[Dataset excerpts]
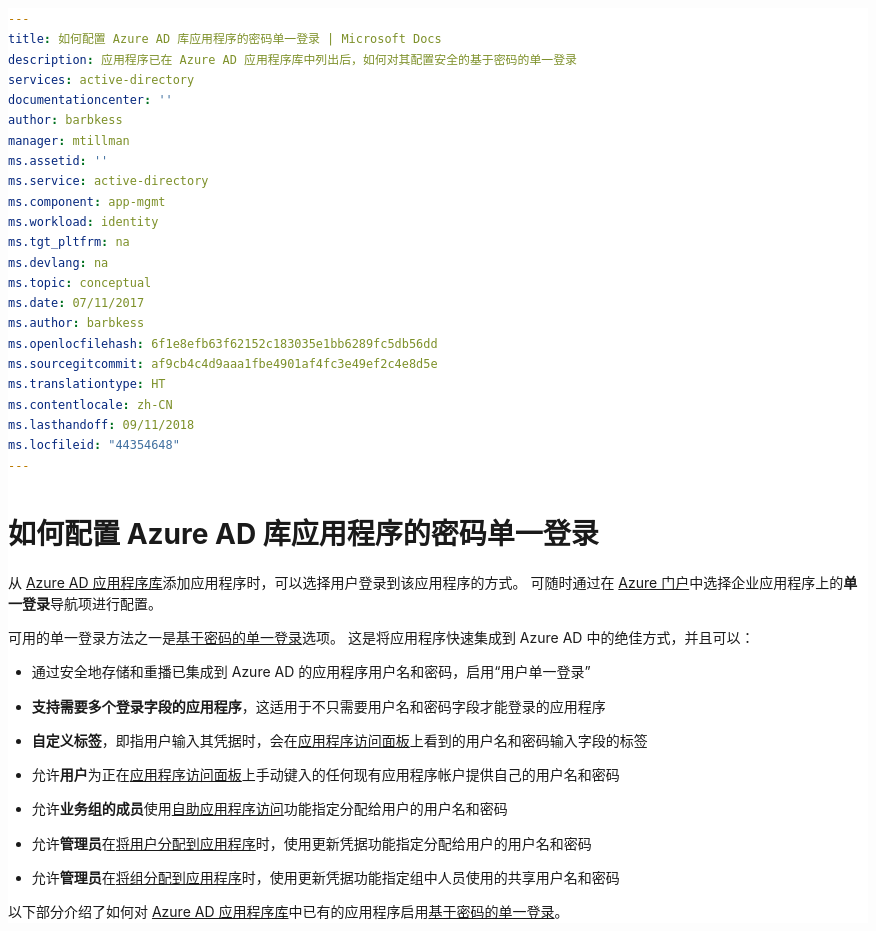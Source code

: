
 ```yaml
---
title: 如何配置 Azure AD 库应用程序的密码单一登录 | Microsoft Docs
description: 应用程序已在 Azure AD 应用程序库中列出后，如何对其配置安全的基于密码的单一登录
services: active-directory
documentationcenter: ''
author: barbkess
manager: mtillman
ms.assetid: ''
ms.service: active-directory
ms.component: app-mgmt
ms.workload: identity
ms.tgt_pltfrm: na
ms.devlang: na
ms.topic: conceptual
ms.date: 07/11/2017
ms.author: barbkess
ms.openlocfilehash: 6f1e8efb63f62152c183035e1bb6289fc5db56dd
ms.sourcegitcommit: af9cb4c4d9aaa1fbe4901af4fc3e49ef2c4e8d5e
ms.translationtype: HT
ms.contentlocale: zh-CN
ms.lasthandoff: 09/11/2018
ms.locfileid: "44354648"
---
```

# <a name="how-to-configure-password-single-sign-on-for-an-azure-ad-gallery-application"></a>如何配置 Azure AD 库应用程序的密码单一登录

从 [Azure AD 应用程序库](https://docs.microsoft.com/azure/active-directory/active-directory-appssoaccess-whatis#get-started-with-the-azure-ad-application-gallery)添加应用程序时，可以选择用户登录到该应用程序的方式。 可随时通过在 [Azure 门户](https://portal.azure.com/)中选择企业应用程序上的**单一登录**导航项进行配置。

可用的单一登录方法之一是[基于密码的单一登录](https://docs.microsoft.com/azure/active-directory/active-directory-appssoaccess-whatis#how-does-single-sign-on-with-azure-active-directory-work)选项。 这是将应用程序快速集成到 Azure AD 中的绝佳方式，并且可以：

-   通过安全地存储和重播已集成到 Azure AD 的应用程序用户名和密码，启用“用户单一登录”

-   **支持需要多个登录字段的应用程序**，这适用于不只需要用户名和密码字段才能登录的应用程序

-   **自定义标签**，即指用户输入其凭据时，会在[应用程序访问面板](https://docs.microsoft.com/azure/active-directory/active-directory-saas-access-panel-introduction)上看到的用户名和密码输入字段的标签

-   允许**用户**为正在[应用程序访问面板](https://docs.microsoft.com/azure/active-directory/active-directory-saas-access-panel-introduction)上手动键入的任何现有应用程序帐户提供自己的用户名和密码

-   允许**业务组的成员**使用[自助应用程序访问](https://docs.microsoft.com/azure/active-directory/active-directory-self-service-application-access)功能指定分配给用户的用户名和密码

-   允许**管理员**在[将用户分配到应用程序](#assign-a-user-to-an-application-directly)时，使用更新凭据功能指定分配给用户的用户名和密码

-   允许**管理员**在[将组分配到应用程序](#assign-an-application-to-a-group-directly)时，使用更新凭据功能指定组中人员使用的共享用户名和密码

以下部分介绍了如何对 [Azure AD 应用程序库](https://docs.microsoft.com/azure/active-directory/active-directory-appssoaccess-whatis#get-started-with-the-azure-ad-application-gallery)中已有的应用程序启用[基于密码的单一登录](https://docs.microsoft.com/azure/active-directory/active-directory-appssoaccess-whatis#how-does-single-sign-on-with-azure-active-directory-work)。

EXERCISE DETAILS: Go through the records above and write out every line exactly, passing over the pictures.

SOLUTION TO THIS PROBLEM:
Source code

:
 ```yaml
---
title: 如何配置 Azure AD 库应用程序的密码单一登录 | Microsoft Docs
description: 应用程序已在 Azure AD 应用程序库中列出后，如何对其配置安全的基于密码的单一登录
services: active-directory
documentationcenter: ''
author: barbkess
manager: mtillman
ms.assetid: ''
ms.service: active-directory
ms.component: app-mgmt
ms.workload: identity
ms.tgt_pltfrm: na
ms.devlang: na
ms.topic: conceptual
ms.date: 07/11/2017
ms.author: barbkess
ms.openlocfilehash: 6f1e8efb63f62152c183035e1bb6289fc5db56dd
ms.sourcegitcommit: af9cb4c4d9aaa1fbe4901af4fc3e49ef2c4e8d5e
ms.translationtype: HT
ms.contentlocale: zh-CN
ms.lasthandoff: 09/11/2018
ms.locfileid: "44354648"
---
```

# <a name="how-to-configure-password-single-sign-on-for-an-azure-ad-gallery-application"></a>如何配置 Azure AD 库应用程序的密码单一登录

从 [Azure AD 应用程序库](https://docs.microsoft.com/azure/active-directory/active-directory-appssoaccess-whatis#get-started-with-the-azure-ad-application-gallery)添加应用程序时，可以选择用户登录到该应用程序的方式。 可随时通过在 [Azure 门户](https://portal.azure.com/)中选择企业应用程序上的**单一登录**导航项进行配置。

可用的单一登录方法之一是[基于密码的单一登录](https://docs.microsoft.com/azure/active-directory/active-directory-appssoaccess-whatis#how-does-single-sign-on-with-azure-active-directory-work)选项。 这是将应用程序快速集成到 Azure AD 中的绝佳方式，并且可以：

-   通过安全地存储和重播已集成到 Azure AD 的应用程序用户名和密码，启用“用户单一登录”

-   **支持需要多个登录字段的应用程序**，这适用于不只需要用户名和密码字段才能登录的应用程序

-   **自定义标签**，即指用户输入其凭据时，会在[应用程序访问面板](https://docs.microsoft.com/azure/active-directory/active-directory-saas-access-panel-introduction)上看到的用户名和密码输入字段的标签

-   允许**用户**为正在[应用程序访问面板](https://docs.microsoft.com/azure/active-directory/active-directory-saas-access-panel-introduction)上手动键入的任何现有应用程序帐户提供自己的用户名和密码

-   允许**业务组的成员**使用[自助应用程序访问](https://docs.microsoft.com/azure/active-directory/active-directory-self-service-application-access)功能指定分配给用户的用户名和密码

-   允许**管理员**在[将用户分配到应用程序](#assign-a-user-to-an-application-directly)时，使用更新凭据功能指定分配给用户的用户名和密码

-   允许**管理员**在[将组分配到应用程序](#assign-an-application-to-a-group-directly)时，使用更新凭据功能指定组中人员使用的共享用户名和密码

以下部分介绍了如何对 [Azure AD 应用程序库](https://docs.microsoft.com/azure/active-directory/active-directory-appssoaccess-whatis#get-started-with-the-azure-ad-application-gallery)中已有的应用程序启用[基于密码的单一登录](https://docs.microsoft.com/azure/active-directory/active-directory-appssoaccess-whatis#how-does-single-sign-on-with-azure-active-directory-work)。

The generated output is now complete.